Review: The Theory of Everything

Felicity Jones + Eddie Redmayne / The Theory of Everything

_The Theory of Everything_ has all the right ingredients to be a major award contender. It’s a period set drama that has happened within our lifetimes, it has some great talent in the main roles, and it’s about a world-famous scientist who everyone loves. Sometimes a film comes together to be more than the sum of its ingredients. Other times, like this time, it doesn’t.

_The Theory of Everything_ isn’t bad though, it’s just that it suffers from all the problems that biopics tend to suffer from and the two great central performances aren’t quite enough to elevate the film above that.

The story follows Stephen Hawking from his time at university studying for his doctorate and the relationship with his first wife, Jane. They meet while they are both young and fall in love and get married despite his having been diagnosed with motor neurone disease. He was only supposed to have two years to live and instead is still going strong 40 odd years later.

What the film really shows is that Stephen Hawking is kind of a dick. Not an extraordinary one really –men are dicks all the time– but for most of his adult life he’s nearly completely dependant on Jane, refusing all other help and exhausting her in the process. When he finally does accept help in the form of a nurse, he leaves Jane for the nurse. All while confined to a wheelchair and unable to speak for himself. OK so maybe he is extraordinary (and none of this is spoilers because it happened recently enough that I can remember hearing about it).

Jane, for her part, does have a dalliance with a young man but never acts on it. She develops feelings for a family friend but there’s no grand moment, there just a very stereotypically British moment of “I have feelings for you, therefore we must part”. They both keep a stiff upper lip and don’t see each other again until Jane is divorced.

There’s also a great deal of talk about how brilliant Stephen Hawking is, and I don’t doubt that he is, however all the science is completely glossed over in the film. We know that he’s working on his doctorate at the start and that a lecture from a fellow scientist inspires his work, but then we get one scene of “here’s a theory” and then another of “well done old chap!” as the university hands him a doctorate. We know there’s a black hole in there somewhere but that’s about it. Later he has another idea about how black holes might work contrary to his thesis and presents that to a group of scientists, and the scene is saying “this changes everything” but we weren’t given enough information in the first place to understand why we should care about the new revelation.

Look, I know this is nitpicky stuff but it’s the kind of stuff that can keep a good movie from being a great one and that’s what’s happened here. Eddie Redmayne and Felicity Jones are both great, David Thewlis shows up and is his usual suave British self. Charlie Cox shows up in the second act and is utterly charming. None of this is enough to get past the skipping forward in time without enough visual cues to always notice right away or the cheesy 16mm film reel “look at us in happy times” montages or the good friends from the first act who disappear until a moment at the end when the main character is being publicly recognized for his work. Yes, all these clichés exist in this movie.

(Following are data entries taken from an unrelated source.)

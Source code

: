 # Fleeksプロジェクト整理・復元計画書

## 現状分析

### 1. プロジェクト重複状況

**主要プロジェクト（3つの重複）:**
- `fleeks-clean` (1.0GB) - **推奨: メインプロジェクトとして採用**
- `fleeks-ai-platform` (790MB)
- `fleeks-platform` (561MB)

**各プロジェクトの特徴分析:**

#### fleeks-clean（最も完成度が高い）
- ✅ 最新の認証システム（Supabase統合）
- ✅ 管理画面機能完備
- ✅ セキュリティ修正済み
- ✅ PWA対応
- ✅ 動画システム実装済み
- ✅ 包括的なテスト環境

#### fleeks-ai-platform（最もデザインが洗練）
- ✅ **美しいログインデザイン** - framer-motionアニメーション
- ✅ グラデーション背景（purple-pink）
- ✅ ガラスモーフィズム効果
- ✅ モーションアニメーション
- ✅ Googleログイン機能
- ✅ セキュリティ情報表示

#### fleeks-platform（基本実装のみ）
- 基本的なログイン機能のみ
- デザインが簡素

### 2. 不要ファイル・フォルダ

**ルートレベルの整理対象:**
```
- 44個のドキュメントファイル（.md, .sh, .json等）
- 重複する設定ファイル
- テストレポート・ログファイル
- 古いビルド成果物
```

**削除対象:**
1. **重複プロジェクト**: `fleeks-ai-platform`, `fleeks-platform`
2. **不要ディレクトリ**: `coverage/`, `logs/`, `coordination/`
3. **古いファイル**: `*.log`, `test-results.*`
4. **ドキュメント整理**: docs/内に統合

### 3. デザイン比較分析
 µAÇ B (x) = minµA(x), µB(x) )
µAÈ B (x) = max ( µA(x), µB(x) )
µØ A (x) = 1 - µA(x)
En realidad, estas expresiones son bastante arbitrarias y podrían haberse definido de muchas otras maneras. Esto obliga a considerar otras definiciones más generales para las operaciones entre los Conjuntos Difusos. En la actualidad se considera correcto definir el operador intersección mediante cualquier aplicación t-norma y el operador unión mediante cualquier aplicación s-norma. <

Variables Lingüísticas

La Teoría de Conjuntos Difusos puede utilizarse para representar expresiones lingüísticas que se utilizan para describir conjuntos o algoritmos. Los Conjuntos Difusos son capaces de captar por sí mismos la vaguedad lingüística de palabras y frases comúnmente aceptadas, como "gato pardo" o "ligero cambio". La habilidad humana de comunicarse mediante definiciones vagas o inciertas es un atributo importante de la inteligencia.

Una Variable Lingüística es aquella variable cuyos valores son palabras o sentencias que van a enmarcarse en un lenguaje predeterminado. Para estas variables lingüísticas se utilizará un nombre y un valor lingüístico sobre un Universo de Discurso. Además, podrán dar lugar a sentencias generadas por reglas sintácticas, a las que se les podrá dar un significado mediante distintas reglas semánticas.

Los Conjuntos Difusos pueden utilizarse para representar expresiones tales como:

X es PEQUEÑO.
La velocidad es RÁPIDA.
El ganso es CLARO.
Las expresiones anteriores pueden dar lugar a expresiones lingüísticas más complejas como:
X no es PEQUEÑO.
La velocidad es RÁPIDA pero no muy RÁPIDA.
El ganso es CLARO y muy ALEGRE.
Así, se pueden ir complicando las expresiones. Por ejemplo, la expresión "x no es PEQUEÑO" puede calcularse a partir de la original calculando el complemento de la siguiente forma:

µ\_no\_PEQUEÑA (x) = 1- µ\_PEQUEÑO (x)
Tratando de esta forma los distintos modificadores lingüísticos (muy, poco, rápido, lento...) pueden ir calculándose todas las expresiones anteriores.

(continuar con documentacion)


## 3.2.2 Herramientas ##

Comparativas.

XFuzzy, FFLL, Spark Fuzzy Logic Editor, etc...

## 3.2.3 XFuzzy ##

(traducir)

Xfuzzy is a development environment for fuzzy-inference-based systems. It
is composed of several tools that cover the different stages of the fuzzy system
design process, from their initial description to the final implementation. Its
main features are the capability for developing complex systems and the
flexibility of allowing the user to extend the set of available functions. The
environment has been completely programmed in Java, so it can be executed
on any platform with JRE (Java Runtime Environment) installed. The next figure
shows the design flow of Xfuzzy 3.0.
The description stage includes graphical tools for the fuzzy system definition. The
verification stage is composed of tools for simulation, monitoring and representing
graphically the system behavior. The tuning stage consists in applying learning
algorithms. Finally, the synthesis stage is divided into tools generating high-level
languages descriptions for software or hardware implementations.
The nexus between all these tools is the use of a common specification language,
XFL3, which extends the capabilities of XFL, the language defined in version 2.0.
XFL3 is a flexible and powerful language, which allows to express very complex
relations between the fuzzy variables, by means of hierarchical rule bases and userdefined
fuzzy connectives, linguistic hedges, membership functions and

It’s not enough to get by the lack of any real struggle between Jane and Stephen either; they have a few struggles but they’re depicted as happy all the time right up until they are not. The few scenes where they do have real emotionally trying conflict are fantastic but they are few and far between. Most of the opportunities to delve deeper into the characters as they are going through hard times are passed over.

Eddie Redmayne will probably be nominated (at least) for some awards for his work here, he not only looks like Hawking but he does very well in the first act with the more subtle effects of the onset of Professor Hawkings deterioration. Felicity Jones likely will as well, and hopefully this film will serve as her big break and get her cast in more higher profile films.

_The Theory of Everything_ is a competent film but it isn’t much more than that. It’s not bad, but it’s not great either. It’s in that no mans land of just being OK.